The Road goes ever on and on; Down from the door where it began;
Now far ahead the Road has gone; And I must follow, if I can;
Pursuing it with eager feet; Until it joins some larger way;
Where many paths and errands met; And whither then? I cannot say.

[JRR Tolkien, Lord of the Rings]

Wednesday, 1 May 2019

"Have we been here before?"

As we approached the semi-ruin of Braidliehope yesterday, I thought it looked familiar. Indeed, certain distinctive details were identical to a picture I had in my memory.


"Do you remember on one of our big walks we followed a stream that was full of dead sheep, then came upon a building that looked identical to that?" I asked Mick. He did. We wondered if we had indeed walked here before. We wracked our brains to remember where those dead sheep and that building had been, but couldn't narrow it down much further than 'Scottish Borders'. We thought little more of it as nothing else about the walk seemed familiar.

It was only as I came to write the post about yesterday's walk that I looked at my photos, and paused over the one of Braidliehope. There surely couldn't be two such buildings in the Borders with the specific details present in this one and the one I remembered.

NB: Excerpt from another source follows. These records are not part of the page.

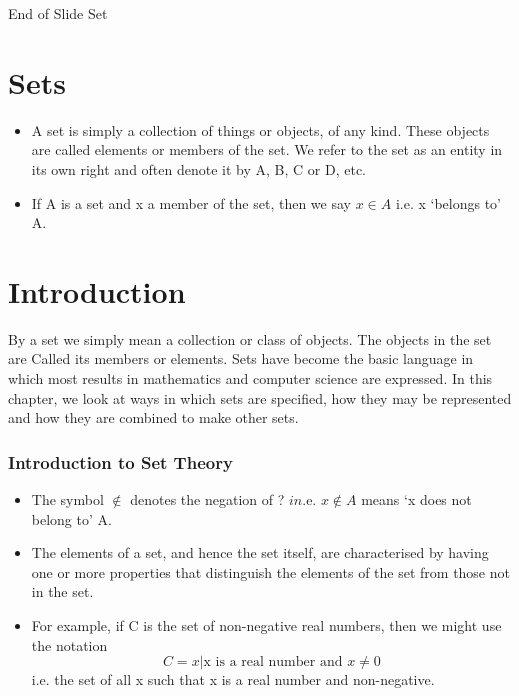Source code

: \documentclass{beamer}
\begin{document}
\begin{frame}

End of Slide Set
\end{frame}



\section{Sets}
\begin{frame}  %
\begin{itemize}
\item A set is simply a collection of things or objects, of any kind. These objects
are called elements or members of the set. We refer to the set as an
entity in its own right and often denote it by A, B, C or D, etc.
\item If A is a set and x a member of the set, then we say $x \in A$ i.e. x ‘belongs to’
A. 
\end{itemize}
\end{frame}
\section{Introduction} %
\begin{frame}
By a set we simply mean a collection or class of objects. The objects in the set are Called its
members or elements. Sets have become the basic language in which most results in mathematics
and computer science are expressed. 
In this chapter, we look at ways in which sets are speciﬁed,
how they may be represented and how they are combined to make other sets.
\end{frame}
\begin{frame}
\frametitle{Introduction to Set Theory}
\begin{itemize}
\item The symbol $\notin$ denotes the negation of ? $in$.e. $x \notin A$ means ‘x does not
belong to’ A.
\item The elements of a set, and hence the set itself, are characterised by having
one or more properties that distinguish the elements of the set from those
not in the set.
\item For example, if C is the set of non-negative real numbers, then we
might use the notation
\[C = {x | \mbox{x is a real number and }x \neq 0}\]
i.e. the set of all x such that x is a real number and non-negative.
\end{itemize}
\end{frame}
\end{document}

Was it possible that we had indeed come this way before?

We set about seeing what we did remember about the days around this area on our Kent to Cape Wrath walk. We recalled walking through Kielder Forest when the rally cars were out making their course notes. We remember camping next to the river Liddel that night and the threat of being joined by beer-toting rally spectators. I remember stopping at the cafe in Newcastleton. My memory is then a complete blank until we arrived in Hawick and Mick's is even less clear than mine.

To me the huge benefit of having an online blog is the ability, from any location with internet access, to look up stuff we did years ago that has faded from my memory. I thus travelled back to April 2011 and found that yes, Braidley Burn was where we recall seeing all those dead sheep and Braidliehope was the ruin we walked past that day.

That set me wondering how we had got there from Newcastleton and how we went onwards. My blog didn't answer the first of those questions, but with the clues to be found in the text, plus a bit more map-poring, it's a distinct possibility that from Newcastleton we went over Roan Fell (the hill I did in horribly wet and breezy weather last Friday, in the belief that I'd never been there before). From Braidliehope we then passed between yesterday's two hills.

So, at least another two hills to add to the list of "Passed within a short distance years ago, not knowing that one day I would need to come back to go up it" hills.

I think it's safe to say that one of the first things I do when I next have my laptop out at home will be to look at the detail of our Kent to Cape Wrath route to settle my curiosity about Roan Fell.